Afrika und unsere Verantwortung

Erzbischof Ludwig Schick ...
Drei Männer sitzen auf einem Podium: Erzbischof Ludwig Schick, Akademiedirektor Dr. Florian Schuller und Günter Nooke (v.l.n.r.) diskutierten engagiert im Iwalewa-Haus der Universität Bayreuth.
Erzbischof Ludwig Schick, Akademiedirektor Dr. Florian Schuller und Günter Nooke (v.l.n.r.) diskutierten engagiert im Iwalewa-Haus der Universität Bayreuth.

Den Abschluss des 60-Jahr-Jubiläums der Katholischen Akademie Bayern machten am Freitag, 13. Oktober 2017, der Erzbischof von Bamberg, Ludwig Schick, und Günter Nooke, der Afrikabeauftragte der Bundeskanzlerin, im Iwalewa-Haus in Bayreuth, welches aufgrund des Afrika-Schwerpunktes der Universität Bayreuth deren Ausstellungs- und Studienhaus zu Afrika ist. Bevor um 18 Uhr das Gespräch zu „Afrika und unsere Verantwortung“ begann, bestand um 15.30 Uhr die Möglichkeit, die neu renovierte „Villa Wahnfried“, das Wohnhaus Richard Wagners, mit einer Führung zu besichtigen.

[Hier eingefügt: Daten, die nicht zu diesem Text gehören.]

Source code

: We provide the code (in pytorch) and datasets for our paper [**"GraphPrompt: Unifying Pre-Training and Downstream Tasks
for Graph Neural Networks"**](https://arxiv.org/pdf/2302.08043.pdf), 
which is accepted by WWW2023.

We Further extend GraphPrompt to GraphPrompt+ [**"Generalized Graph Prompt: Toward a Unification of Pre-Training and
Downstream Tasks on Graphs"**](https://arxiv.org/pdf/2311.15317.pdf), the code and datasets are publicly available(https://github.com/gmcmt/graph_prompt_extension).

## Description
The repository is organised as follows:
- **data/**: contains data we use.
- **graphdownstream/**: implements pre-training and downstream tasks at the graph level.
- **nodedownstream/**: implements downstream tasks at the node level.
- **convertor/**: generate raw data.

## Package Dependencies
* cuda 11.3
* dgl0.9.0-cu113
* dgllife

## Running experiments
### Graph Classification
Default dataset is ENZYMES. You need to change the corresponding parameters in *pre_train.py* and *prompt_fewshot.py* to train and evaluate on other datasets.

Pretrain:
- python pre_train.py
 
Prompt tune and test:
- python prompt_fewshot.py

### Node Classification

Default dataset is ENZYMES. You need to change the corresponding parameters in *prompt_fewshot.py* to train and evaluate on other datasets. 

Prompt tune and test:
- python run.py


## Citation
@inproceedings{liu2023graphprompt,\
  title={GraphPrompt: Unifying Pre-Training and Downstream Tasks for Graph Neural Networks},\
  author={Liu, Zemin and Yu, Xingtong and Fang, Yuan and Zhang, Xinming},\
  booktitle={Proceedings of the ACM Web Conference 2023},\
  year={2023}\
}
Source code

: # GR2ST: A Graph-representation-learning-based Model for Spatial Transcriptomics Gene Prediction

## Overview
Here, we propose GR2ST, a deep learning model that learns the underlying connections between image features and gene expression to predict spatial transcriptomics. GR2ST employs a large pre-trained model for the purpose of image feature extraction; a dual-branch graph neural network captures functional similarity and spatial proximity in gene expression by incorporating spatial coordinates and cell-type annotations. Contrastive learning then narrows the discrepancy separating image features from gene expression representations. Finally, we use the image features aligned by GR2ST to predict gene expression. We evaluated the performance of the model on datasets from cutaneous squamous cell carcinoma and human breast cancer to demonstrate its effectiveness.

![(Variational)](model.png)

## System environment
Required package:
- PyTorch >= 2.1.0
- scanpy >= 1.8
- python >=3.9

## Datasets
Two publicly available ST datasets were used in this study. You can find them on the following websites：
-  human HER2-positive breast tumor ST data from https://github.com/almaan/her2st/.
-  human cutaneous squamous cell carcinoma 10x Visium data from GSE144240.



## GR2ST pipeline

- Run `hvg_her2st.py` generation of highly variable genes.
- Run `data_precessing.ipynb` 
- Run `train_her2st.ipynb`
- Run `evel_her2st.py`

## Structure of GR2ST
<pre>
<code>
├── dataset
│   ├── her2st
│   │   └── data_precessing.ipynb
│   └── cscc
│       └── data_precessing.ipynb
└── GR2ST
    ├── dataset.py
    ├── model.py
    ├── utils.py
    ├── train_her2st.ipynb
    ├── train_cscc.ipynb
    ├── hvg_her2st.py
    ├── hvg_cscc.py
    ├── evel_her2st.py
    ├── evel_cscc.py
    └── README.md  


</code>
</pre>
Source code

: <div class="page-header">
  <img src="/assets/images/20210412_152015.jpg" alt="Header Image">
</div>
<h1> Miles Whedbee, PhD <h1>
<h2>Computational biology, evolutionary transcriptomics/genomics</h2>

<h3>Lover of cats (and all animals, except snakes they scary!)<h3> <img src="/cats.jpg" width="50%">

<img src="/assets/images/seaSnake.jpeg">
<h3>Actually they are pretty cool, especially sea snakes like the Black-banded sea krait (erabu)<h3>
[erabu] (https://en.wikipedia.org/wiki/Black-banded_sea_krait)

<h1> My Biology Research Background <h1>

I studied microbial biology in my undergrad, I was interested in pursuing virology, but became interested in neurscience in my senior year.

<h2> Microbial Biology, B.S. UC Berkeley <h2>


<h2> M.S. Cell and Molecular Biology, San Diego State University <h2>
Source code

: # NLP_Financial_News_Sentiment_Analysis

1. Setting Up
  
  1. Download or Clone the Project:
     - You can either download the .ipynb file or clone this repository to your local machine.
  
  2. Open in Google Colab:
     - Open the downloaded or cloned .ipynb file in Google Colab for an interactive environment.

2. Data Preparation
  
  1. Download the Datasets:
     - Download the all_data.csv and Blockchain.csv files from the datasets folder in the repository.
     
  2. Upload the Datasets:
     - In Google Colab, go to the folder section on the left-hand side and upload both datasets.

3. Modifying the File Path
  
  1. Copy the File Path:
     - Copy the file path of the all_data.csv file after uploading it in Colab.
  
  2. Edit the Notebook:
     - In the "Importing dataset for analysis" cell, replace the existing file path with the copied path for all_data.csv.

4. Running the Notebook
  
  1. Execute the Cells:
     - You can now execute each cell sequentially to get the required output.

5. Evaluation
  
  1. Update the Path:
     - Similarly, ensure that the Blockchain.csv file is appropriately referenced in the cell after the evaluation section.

Um 18 Uhr begrüßte als Hausherr im Iwalewa-Haus zunächst der Universitätspräsident von Bayreuth, Prof. Dr. Stefan Leible. Nach einer kurzen Einführung in den Abend durch Dr. Florian Schuller stellte Michael Kleiner von der Stabsstelle Weltkirche des Erzbistums Bamberg einige Stücke der Ausstellung „Farben des Senegal – Kunst aus der Bamberger Partnerdiözese Thiès“ vor.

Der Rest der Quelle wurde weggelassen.